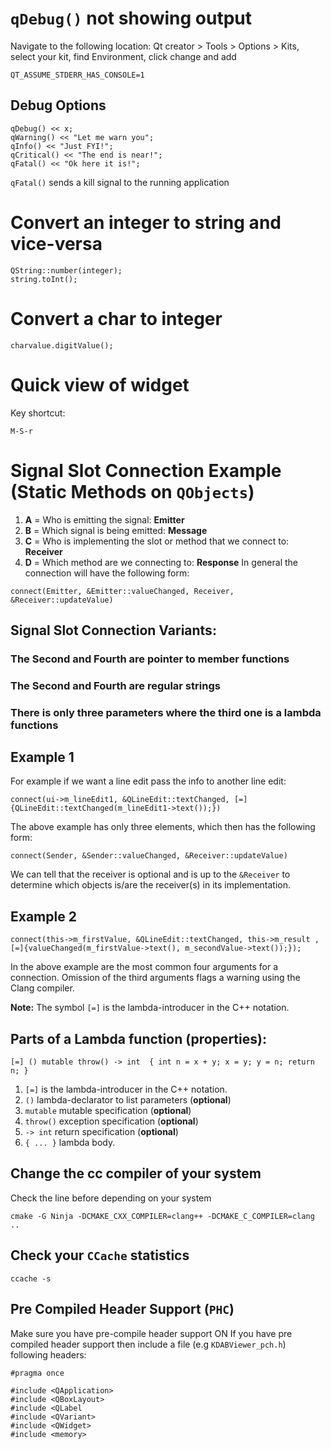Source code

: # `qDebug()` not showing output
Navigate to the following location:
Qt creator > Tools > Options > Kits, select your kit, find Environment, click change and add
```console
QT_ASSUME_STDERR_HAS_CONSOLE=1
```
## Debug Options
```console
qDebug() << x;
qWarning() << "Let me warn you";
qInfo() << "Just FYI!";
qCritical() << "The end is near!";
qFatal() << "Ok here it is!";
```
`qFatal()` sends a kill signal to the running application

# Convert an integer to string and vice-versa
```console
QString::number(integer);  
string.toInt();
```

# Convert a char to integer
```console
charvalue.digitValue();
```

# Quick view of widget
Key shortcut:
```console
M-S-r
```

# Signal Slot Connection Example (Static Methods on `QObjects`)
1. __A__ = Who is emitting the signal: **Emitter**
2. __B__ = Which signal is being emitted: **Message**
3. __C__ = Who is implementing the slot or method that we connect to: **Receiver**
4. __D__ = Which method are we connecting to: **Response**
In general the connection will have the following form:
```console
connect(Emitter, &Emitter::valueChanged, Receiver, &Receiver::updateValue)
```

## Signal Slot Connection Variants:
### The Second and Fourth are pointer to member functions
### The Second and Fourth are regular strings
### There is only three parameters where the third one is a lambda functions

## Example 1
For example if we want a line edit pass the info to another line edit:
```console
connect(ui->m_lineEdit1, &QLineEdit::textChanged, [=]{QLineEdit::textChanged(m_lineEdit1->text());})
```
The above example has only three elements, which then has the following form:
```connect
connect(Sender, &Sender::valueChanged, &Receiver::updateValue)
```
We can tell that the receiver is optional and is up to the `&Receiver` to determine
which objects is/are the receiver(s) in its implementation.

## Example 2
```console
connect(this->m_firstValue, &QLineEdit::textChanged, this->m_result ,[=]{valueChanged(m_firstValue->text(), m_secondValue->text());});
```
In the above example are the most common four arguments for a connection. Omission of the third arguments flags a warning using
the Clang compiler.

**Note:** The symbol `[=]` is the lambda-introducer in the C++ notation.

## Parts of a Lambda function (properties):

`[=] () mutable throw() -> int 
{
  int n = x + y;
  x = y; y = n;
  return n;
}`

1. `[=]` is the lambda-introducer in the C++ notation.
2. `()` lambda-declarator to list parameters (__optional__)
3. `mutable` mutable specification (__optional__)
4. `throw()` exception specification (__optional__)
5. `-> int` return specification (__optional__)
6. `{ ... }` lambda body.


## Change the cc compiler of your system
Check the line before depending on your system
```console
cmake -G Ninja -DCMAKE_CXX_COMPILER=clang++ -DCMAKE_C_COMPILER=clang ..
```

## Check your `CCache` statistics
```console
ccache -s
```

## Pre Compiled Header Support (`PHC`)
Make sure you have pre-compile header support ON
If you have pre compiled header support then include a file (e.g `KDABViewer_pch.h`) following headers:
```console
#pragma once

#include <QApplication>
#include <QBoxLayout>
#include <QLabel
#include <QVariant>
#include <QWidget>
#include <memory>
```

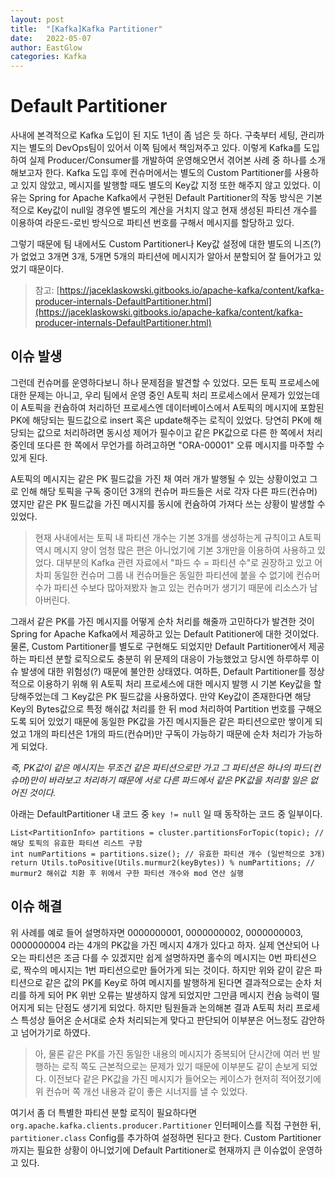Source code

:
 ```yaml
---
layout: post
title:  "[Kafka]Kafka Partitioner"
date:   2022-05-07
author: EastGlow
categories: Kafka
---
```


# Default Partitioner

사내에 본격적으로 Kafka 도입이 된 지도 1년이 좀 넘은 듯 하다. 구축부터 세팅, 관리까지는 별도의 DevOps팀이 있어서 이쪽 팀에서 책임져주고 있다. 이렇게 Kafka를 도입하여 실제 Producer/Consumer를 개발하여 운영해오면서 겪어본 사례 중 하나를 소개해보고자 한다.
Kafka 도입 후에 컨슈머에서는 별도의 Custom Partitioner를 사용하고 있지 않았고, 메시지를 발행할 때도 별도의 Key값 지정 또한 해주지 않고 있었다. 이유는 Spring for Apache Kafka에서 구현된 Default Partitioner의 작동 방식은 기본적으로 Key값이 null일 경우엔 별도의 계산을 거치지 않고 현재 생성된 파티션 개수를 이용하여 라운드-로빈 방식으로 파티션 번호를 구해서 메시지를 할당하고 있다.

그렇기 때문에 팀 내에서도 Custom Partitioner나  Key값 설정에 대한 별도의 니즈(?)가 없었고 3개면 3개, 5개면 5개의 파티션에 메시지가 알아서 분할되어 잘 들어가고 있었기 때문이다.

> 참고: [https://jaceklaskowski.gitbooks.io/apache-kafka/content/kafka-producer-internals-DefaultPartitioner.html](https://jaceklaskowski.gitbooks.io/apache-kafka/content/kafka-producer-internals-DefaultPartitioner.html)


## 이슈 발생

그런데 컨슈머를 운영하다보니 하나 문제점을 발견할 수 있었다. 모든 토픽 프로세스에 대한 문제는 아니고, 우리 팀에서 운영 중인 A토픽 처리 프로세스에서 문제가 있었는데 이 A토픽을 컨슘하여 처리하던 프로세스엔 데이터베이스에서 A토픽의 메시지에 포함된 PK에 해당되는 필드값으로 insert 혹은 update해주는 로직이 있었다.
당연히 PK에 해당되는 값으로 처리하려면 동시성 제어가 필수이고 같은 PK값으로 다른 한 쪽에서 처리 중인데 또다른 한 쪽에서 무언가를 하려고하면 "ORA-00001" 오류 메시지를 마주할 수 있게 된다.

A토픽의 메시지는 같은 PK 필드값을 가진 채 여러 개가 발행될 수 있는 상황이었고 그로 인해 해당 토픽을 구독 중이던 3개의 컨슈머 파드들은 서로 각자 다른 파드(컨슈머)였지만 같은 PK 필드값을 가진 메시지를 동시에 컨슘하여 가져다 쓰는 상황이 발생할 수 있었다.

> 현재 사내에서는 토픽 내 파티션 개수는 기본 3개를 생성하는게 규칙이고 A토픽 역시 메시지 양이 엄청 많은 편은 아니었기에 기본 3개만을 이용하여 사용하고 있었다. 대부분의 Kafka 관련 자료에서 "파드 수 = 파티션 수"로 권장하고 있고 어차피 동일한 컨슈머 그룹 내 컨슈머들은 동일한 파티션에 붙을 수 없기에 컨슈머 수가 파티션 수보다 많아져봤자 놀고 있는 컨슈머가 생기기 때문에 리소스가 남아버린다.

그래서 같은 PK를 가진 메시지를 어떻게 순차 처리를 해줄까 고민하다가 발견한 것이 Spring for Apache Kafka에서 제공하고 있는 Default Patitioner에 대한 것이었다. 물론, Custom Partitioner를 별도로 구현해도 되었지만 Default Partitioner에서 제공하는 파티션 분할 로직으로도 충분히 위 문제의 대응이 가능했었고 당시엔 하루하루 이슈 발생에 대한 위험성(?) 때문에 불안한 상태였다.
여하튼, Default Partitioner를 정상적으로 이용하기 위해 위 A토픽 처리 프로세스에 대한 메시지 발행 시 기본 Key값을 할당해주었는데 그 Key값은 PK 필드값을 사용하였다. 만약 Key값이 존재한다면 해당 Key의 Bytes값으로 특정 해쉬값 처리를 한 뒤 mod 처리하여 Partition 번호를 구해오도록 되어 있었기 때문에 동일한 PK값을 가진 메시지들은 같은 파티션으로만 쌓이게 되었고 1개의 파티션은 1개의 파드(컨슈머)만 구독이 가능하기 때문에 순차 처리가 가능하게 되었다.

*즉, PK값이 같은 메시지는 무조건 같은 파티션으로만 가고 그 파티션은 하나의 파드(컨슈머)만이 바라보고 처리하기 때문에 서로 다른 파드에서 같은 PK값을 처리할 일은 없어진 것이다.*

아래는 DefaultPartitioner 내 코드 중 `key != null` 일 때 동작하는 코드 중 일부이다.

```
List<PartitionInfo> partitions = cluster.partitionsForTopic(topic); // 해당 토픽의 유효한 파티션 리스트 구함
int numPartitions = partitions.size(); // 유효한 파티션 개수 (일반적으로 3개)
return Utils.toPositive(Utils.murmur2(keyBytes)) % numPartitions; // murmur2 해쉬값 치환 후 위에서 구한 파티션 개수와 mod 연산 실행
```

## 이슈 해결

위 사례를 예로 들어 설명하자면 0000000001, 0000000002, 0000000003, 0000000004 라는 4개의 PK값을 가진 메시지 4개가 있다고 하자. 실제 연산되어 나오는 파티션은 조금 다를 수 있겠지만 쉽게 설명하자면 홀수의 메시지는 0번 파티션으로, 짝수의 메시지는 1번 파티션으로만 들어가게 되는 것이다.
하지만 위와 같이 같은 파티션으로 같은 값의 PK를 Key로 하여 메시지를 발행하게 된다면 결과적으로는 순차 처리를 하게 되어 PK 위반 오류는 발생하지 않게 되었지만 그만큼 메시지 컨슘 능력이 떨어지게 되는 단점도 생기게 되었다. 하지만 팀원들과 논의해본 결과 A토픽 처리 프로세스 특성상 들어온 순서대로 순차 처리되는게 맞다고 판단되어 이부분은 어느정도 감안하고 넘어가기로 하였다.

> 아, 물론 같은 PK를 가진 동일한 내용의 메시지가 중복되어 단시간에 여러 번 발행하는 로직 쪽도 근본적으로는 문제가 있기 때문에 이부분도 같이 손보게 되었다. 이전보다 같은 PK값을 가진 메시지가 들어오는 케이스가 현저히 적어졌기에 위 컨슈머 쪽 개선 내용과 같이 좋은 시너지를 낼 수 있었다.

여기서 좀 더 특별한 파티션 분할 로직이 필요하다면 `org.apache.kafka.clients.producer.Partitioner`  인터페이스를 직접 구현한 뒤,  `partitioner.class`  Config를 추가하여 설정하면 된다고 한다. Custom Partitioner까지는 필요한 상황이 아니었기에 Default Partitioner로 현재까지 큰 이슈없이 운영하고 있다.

* _WHAT IS NEEDED_
What lines of the material contain "컨슘하여"? Show them.

* _ANSWER TO THE PROBLEM_
그런데 컨슈머를 운영하다보니 하나 문제점을 발견할 수 있었다. 모든 토픽 프로세스에 대한 문제는 아니고, 우리 팀에서 운영 중인 A토픽 처리 프로세스에서 문제가 있었는데 이 A토픽을 컨슘하여 처리하던 프로세스엔 데이터베이스에서 A토픽의 메시지에 포함된 PK에 해당되는 필드값으로 insert 혹은 update해주는 로직이 있었다.
A토픽의 메시지는 같은 PK 필드값을 가진 채 여러 개가 발행될 수 있는 상황이었고 그로 인해 해당 토픽을 구독 중이던 3개의 컨슈머 파드들은 서로 각자 다른 파드(컨슈머)였지만 같은 PK 필드값을 가진 메시지를 동시에 컨슘하여 가져다 쓰는 상황이 발생할 수 있었다.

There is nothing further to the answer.